Thursday, September 6, 2012

I apologise

We do all kinds of stupid things when we are in school without usually thinking of the consequences.

One of the things I did was "tease" my friend, let's call her P with this guy, M.  I am not proud of those things, but it's a teenage phase and you just do such things.

While doing that, I used to mimic M's voice and call out P's name.  Everyone thought it was incredibly funny and I kept doing it so much that every time M would pass by, P would burst into laughter.  I always had a goofy smile stuck on my face all the time anyway, so anyone could mistake me for laughing at them.

I think it made M feel really bad, but the damage was done.  I got over the teasing bit, but others kept teasing P with M for years.

This was way back in 1998/99.  It has been over a decade and the guilt has not left me.  I have never been able to meet M's eyes.  As fate would have it, we were in same college, and were together during some part of Chartered Accountancy bit, but I would hang out with complete strangers or be by myself, but never approach him or acknowledge his presence.  The guilt of being a sort of "bully" was weighing down on me.

Today, he came up as "People you may know" option on Facebook.  We have 15 common friends. 

And then I did something which took a lot of courage.  I sent him a message on Facebook asking him to forgive me.  I apologised for being mean to him in school, because deep down I know that if I remember being mean, I am sure he remembered that I was mean to him.  I was a silly kid back then, and surely I deserve a chance to sleep with having one person less hating me.

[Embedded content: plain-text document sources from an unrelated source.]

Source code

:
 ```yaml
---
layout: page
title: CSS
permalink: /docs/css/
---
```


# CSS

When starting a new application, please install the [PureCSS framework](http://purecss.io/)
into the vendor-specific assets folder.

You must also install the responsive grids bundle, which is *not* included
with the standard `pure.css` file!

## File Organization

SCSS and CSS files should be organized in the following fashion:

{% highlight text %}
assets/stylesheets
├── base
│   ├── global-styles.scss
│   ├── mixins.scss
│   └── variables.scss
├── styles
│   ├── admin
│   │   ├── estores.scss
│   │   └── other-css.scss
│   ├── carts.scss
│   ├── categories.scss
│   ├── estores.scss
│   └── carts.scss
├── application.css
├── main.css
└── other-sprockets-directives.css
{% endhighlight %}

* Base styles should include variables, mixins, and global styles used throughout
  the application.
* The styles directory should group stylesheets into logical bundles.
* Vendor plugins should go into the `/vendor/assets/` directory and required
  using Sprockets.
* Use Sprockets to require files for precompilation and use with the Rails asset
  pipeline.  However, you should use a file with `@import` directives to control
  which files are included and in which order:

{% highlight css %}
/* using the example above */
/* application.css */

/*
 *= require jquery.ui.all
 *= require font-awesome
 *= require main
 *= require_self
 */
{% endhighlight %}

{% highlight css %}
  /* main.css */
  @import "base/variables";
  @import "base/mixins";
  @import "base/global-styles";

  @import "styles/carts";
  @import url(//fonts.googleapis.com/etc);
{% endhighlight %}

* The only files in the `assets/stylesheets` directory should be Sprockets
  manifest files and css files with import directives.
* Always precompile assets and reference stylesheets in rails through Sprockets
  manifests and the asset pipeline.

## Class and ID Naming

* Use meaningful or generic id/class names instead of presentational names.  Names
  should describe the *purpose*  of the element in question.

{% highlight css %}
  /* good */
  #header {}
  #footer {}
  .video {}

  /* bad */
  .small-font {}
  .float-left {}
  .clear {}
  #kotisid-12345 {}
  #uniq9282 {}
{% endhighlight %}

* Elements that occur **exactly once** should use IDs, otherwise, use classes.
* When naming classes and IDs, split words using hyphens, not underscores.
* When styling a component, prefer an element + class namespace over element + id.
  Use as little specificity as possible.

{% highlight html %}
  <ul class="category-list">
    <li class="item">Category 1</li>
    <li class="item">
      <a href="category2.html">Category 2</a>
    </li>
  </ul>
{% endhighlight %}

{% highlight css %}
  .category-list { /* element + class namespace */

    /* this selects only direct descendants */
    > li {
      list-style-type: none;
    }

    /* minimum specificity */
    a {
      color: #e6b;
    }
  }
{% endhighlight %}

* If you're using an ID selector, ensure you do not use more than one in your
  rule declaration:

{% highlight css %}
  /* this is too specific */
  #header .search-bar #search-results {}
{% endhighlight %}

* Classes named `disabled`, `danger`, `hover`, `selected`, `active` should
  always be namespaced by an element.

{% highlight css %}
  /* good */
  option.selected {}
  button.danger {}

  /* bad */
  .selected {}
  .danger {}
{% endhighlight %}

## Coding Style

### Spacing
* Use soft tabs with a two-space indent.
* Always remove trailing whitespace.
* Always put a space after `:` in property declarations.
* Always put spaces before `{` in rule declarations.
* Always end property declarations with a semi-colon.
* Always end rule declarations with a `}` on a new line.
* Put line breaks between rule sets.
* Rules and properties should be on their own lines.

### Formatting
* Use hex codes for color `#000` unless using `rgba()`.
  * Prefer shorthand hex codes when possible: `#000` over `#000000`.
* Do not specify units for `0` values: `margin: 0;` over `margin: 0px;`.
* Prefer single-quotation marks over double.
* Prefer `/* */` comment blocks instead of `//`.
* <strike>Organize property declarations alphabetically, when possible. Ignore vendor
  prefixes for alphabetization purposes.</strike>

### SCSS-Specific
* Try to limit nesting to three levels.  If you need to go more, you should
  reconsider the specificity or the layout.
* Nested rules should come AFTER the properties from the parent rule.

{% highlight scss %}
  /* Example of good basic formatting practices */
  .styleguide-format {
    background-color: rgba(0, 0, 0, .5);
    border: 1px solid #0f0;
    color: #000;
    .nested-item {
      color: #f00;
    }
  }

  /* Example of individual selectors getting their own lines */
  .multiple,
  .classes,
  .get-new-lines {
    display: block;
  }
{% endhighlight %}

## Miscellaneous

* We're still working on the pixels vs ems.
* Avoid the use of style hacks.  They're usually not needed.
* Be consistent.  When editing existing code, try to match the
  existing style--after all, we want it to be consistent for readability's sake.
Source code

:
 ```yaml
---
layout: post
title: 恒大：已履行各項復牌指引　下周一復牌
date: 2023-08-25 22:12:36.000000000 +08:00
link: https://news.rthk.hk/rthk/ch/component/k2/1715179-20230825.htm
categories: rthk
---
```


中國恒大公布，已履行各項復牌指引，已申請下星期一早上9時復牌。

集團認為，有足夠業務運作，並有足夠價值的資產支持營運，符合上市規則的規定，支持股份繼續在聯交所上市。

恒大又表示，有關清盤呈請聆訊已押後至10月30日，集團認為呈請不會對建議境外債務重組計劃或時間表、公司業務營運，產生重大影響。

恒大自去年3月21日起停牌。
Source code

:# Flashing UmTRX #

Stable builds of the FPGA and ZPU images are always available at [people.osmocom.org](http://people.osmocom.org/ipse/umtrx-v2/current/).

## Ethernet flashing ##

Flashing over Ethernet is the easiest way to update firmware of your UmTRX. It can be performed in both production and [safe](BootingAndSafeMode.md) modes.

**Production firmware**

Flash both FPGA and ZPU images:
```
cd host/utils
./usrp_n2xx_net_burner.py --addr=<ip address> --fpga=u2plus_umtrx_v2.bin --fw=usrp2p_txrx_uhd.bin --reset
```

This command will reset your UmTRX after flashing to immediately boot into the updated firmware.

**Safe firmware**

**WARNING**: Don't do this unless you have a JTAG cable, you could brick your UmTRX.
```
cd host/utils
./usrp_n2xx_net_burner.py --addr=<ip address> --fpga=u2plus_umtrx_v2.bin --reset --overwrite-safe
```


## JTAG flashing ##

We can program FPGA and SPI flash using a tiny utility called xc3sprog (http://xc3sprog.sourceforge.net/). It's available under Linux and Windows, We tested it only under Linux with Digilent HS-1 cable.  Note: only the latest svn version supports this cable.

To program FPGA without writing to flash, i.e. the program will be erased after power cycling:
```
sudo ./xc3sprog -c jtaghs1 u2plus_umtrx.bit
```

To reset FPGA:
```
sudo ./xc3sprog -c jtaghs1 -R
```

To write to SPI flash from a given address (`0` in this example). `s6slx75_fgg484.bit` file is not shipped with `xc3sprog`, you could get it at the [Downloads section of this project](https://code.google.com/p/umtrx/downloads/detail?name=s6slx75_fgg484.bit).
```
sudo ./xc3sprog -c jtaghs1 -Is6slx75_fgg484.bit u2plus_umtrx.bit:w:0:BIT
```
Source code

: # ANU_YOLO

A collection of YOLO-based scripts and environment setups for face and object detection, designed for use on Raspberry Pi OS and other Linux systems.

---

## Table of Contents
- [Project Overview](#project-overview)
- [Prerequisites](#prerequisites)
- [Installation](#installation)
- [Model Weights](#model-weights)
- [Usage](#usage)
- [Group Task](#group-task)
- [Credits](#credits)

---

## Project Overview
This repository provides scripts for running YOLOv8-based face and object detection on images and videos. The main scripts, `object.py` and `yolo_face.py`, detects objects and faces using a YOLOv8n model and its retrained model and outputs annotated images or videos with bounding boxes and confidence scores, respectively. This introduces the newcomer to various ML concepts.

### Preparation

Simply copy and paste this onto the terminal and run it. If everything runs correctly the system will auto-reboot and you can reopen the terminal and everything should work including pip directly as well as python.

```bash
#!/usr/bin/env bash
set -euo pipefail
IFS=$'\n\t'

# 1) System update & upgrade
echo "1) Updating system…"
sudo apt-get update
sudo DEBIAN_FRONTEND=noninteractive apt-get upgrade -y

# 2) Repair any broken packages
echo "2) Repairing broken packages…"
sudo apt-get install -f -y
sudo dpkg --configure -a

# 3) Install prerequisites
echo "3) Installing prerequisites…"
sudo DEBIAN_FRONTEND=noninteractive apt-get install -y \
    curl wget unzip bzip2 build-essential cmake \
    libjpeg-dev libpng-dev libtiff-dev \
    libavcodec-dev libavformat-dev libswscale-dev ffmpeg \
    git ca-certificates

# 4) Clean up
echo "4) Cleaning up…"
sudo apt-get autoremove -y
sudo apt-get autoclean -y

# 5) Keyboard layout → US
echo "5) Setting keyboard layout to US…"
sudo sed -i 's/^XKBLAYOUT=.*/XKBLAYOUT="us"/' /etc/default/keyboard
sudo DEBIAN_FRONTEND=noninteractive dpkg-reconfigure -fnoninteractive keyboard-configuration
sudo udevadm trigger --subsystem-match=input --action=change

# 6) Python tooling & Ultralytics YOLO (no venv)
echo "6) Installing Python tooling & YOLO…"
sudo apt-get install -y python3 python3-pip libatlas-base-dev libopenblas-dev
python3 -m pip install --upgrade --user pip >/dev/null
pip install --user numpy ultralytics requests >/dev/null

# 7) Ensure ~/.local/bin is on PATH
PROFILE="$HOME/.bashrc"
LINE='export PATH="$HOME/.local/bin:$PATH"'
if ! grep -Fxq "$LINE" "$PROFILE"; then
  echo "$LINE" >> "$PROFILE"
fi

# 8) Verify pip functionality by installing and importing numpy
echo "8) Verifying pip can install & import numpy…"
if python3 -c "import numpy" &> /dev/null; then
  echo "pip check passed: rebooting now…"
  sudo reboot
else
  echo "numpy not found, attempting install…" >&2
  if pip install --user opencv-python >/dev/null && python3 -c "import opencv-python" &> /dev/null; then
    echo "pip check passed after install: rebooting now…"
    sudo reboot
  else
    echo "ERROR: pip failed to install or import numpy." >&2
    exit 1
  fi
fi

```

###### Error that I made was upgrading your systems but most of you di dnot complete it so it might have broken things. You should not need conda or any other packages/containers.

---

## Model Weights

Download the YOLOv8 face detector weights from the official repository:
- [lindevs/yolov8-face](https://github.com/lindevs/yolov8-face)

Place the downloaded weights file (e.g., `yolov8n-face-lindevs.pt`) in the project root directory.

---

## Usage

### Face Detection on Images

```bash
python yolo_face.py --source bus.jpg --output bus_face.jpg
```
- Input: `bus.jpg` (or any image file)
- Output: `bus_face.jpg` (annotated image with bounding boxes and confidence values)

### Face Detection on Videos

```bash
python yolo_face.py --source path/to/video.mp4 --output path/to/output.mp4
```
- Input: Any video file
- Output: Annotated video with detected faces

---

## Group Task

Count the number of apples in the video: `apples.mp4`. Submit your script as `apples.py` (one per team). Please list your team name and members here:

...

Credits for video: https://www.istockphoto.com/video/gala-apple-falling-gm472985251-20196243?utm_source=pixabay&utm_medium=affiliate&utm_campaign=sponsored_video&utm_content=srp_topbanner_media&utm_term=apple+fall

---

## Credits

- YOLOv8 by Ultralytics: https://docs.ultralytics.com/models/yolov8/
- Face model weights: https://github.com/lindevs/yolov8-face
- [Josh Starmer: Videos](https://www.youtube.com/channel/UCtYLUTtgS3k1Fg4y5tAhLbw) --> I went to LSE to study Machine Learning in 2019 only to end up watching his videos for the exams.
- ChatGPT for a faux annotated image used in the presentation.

He may circulate the mail amongst the common people we know and have a good laugh.  Yes, I am insecure and scared of being ridiculed, but deep down, I know I did the right thing. 

I don't expect us to become the best of friends.  Hell, we may not even become friends, but I feel incredibly lighter today. 

I hope someday, M reads this and realises I didn't mean any harm.

3 comments:

Unknown said...

Well done. At least your conscience is clear. But not many remember what all pranks we played in school and rue over them.

Mirchi Laddoo said...

Though what you did was part of school life, what you did now is commendable. Seeking forgiveness from the heart is sign of a good person. :-)

Unknown said...

what happened then? did he reply?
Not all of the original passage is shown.